(TASK STATEMENT) Return each line of the listing in which the word "exponencial" appears.

(DATASET)

[Start of section]

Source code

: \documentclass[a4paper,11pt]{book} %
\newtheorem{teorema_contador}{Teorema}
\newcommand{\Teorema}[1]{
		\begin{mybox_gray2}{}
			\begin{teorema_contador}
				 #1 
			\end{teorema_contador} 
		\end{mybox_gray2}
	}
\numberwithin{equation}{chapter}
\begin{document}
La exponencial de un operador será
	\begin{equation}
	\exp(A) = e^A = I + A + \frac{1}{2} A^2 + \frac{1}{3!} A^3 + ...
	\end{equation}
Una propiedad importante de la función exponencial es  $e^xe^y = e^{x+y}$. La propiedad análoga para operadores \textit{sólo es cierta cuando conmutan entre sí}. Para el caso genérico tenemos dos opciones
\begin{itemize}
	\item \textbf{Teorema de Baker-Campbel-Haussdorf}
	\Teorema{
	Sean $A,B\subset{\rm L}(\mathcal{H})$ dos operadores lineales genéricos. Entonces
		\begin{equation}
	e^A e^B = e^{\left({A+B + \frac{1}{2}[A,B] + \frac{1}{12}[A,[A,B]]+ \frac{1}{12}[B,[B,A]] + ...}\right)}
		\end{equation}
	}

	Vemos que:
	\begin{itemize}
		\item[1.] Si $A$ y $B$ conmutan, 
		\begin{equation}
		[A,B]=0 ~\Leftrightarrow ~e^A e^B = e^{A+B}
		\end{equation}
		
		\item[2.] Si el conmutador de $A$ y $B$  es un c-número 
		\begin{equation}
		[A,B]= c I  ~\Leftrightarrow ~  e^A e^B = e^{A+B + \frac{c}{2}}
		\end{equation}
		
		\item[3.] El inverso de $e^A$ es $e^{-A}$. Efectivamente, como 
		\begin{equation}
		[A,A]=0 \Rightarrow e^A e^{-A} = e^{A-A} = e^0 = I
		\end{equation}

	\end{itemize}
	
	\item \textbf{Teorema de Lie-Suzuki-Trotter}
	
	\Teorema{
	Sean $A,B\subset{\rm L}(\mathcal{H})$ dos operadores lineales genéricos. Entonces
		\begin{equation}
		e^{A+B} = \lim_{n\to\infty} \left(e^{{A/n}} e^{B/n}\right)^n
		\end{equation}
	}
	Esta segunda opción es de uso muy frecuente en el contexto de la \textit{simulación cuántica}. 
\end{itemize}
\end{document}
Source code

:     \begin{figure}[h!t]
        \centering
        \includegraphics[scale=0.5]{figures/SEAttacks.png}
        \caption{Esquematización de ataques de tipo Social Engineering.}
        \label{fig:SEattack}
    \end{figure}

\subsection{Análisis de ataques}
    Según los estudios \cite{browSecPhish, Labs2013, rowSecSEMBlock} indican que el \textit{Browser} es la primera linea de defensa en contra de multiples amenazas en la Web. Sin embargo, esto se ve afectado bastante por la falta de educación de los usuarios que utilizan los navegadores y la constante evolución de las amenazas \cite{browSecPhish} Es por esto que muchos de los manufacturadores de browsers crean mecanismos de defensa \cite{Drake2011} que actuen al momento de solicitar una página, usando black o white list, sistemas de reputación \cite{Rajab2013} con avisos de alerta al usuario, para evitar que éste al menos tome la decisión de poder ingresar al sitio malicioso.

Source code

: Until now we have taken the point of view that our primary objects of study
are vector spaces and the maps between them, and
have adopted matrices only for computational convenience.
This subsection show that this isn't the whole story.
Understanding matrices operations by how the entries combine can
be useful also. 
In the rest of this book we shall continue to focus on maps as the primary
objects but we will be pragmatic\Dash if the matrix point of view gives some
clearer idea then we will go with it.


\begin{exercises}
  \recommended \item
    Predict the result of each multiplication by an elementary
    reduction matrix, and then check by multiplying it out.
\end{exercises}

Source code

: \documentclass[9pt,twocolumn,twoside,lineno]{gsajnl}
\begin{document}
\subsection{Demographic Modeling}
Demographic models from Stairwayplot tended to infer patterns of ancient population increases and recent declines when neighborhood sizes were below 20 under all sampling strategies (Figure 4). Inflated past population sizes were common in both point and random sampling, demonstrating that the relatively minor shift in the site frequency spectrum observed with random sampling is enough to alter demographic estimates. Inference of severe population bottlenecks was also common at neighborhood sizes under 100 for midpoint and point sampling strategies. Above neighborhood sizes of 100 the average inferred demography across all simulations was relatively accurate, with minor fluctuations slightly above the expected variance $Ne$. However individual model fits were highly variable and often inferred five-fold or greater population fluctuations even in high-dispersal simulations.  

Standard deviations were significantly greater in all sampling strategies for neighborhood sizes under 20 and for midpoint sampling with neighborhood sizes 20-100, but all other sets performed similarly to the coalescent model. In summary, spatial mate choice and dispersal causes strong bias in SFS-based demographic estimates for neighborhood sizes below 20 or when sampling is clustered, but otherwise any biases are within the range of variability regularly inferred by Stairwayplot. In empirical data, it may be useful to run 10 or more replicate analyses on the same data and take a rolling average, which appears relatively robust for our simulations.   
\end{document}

[End of section]

(TASK OUTPUT)
La exponencial de un operador será
Una propiedad importante de la función exponencial es  $e^xe^y = e^{x+y}$. La propiedad análoga para operadores \textit{sólo es cierta cuando conmutan entre sí}. Para el caso genérico tenemos dos opciones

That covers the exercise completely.